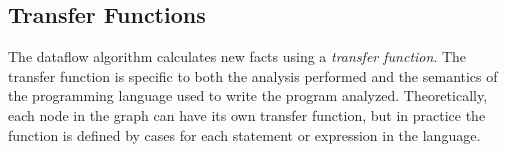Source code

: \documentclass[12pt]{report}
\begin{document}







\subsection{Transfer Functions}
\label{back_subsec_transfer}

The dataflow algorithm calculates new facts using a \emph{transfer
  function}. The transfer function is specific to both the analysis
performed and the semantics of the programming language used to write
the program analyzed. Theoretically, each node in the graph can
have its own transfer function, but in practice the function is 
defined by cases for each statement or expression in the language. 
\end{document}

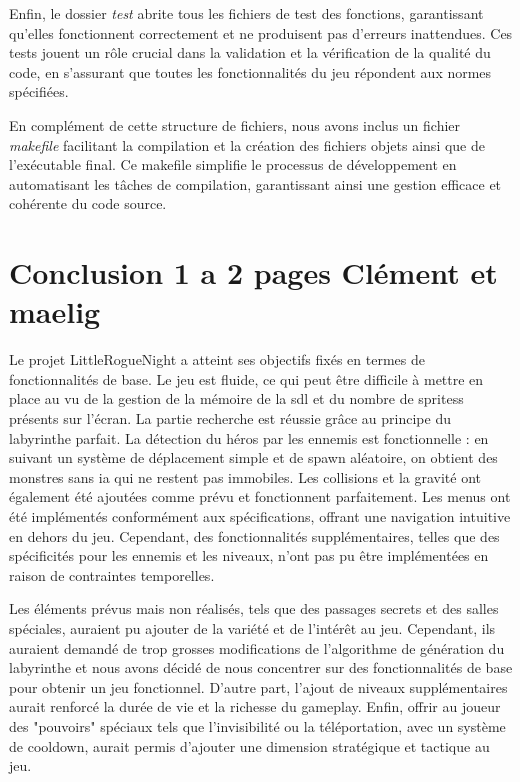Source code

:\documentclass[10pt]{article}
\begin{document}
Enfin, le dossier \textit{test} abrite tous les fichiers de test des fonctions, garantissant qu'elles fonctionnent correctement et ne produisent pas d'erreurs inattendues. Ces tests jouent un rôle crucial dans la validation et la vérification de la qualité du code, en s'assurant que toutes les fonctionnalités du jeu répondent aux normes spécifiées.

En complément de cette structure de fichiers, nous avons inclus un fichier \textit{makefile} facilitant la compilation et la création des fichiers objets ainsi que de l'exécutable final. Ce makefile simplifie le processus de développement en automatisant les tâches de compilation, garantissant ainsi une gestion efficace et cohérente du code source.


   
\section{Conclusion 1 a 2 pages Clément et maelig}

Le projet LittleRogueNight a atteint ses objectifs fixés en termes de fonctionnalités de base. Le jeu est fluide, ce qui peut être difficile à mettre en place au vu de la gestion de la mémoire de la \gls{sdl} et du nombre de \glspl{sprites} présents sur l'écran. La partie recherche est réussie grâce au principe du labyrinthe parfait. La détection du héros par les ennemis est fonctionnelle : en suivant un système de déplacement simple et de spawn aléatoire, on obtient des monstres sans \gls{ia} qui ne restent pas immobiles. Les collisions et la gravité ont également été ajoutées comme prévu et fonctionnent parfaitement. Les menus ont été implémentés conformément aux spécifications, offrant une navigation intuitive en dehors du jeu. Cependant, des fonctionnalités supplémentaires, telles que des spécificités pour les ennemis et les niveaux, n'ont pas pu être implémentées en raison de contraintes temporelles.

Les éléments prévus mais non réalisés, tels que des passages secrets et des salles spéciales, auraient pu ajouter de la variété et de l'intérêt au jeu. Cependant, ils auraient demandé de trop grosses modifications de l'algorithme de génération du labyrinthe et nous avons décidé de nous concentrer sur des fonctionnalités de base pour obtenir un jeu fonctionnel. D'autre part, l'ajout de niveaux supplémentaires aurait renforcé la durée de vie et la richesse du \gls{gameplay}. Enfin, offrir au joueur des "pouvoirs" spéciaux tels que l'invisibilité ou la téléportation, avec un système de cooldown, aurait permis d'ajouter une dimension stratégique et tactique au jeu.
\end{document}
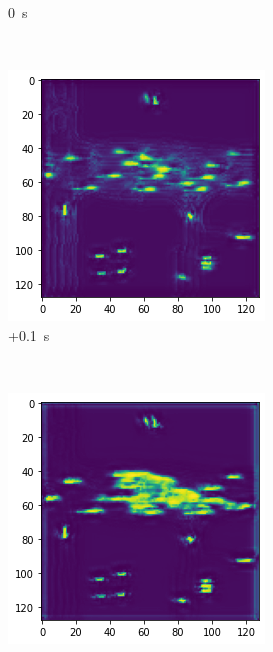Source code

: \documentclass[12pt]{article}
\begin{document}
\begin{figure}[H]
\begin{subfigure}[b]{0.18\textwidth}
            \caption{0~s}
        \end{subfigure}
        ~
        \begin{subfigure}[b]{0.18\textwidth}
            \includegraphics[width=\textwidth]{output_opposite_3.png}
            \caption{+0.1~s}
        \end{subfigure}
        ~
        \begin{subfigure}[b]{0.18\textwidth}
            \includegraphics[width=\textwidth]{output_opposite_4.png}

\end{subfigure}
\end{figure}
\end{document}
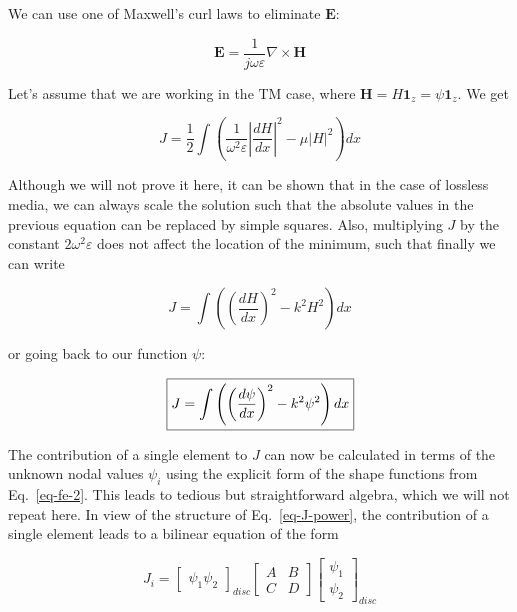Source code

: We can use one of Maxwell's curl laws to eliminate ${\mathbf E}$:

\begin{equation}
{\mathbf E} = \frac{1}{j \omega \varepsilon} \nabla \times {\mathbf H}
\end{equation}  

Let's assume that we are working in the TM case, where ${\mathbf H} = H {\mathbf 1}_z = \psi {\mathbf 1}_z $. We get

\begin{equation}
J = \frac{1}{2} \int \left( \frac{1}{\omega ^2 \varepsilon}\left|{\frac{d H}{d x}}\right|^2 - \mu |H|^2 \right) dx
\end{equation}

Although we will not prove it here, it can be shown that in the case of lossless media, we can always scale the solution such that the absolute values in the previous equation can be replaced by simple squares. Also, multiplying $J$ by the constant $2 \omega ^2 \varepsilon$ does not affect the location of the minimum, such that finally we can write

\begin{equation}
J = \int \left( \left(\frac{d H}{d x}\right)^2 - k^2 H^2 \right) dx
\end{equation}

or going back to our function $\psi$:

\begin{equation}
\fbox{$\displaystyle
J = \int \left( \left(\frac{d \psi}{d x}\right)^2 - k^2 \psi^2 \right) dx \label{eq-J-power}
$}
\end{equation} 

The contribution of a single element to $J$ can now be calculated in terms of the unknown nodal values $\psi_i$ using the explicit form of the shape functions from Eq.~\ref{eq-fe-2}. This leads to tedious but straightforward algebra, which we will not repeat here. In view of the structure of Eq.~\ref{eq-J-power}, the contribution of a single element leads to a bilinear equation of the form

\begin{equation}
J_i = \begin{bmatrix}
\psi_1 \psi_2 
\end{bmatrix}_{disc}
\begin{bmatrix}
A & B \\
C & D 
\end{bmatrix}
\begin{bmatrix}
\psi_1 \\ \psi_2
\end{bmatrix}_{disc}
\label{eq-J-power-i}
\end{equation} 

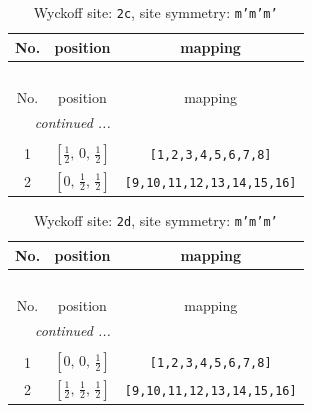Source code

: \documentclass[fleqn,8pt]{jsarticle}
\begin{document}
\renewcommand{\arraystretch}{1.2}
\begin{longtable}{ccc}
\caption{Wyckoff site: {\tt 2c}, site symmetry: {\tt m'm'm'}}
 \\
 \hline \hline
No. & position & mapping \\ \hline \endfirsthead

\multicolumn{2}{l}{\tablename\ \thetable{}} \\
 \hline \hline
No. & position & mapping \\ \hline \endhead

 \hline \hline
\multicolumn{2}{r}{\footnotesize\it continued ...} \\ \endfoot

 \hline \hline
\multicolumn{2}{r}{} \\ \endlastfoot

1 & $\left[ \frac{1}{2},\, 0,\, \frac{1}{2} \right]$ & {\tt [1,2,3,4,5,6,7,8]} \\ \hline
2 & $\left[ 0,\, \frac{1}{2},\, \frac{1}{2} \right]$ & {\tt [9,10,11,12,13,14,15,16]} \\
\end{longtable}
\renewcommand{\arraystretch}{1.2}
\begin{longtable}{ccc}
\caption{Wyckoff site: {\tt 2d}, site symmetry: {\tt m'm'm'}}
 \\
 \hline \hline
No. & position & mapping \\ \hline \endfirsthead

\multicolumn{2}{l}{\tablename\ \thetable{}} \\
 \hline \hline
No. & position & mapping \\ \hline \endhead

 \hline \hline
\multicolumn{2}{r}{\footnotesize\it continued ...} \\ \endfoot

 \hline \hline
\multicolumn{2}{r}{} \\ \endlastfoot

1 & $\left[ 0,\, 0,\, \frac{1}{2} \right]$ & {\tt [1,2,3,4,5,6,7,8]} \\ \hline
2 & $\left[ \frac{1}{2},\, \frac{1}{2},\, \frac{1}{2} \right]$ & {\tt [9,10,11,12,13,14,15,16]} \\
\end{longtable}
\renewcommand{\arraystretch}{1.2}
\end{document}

Exercise: Before answering, find the line with "both the analysis" in the records above; then reproduce exactly each line from the first through that line, leaving out pictures.

Answer box:
Source code

: \documentclass[12pt]{report}
\begin{document}







\subsection{Transfer Functions}
\label{back_subsec_transfer}

The dataflow algorithm calculates new facts using a \emph{transfer
  function}. The transfer function is specific to both the analysis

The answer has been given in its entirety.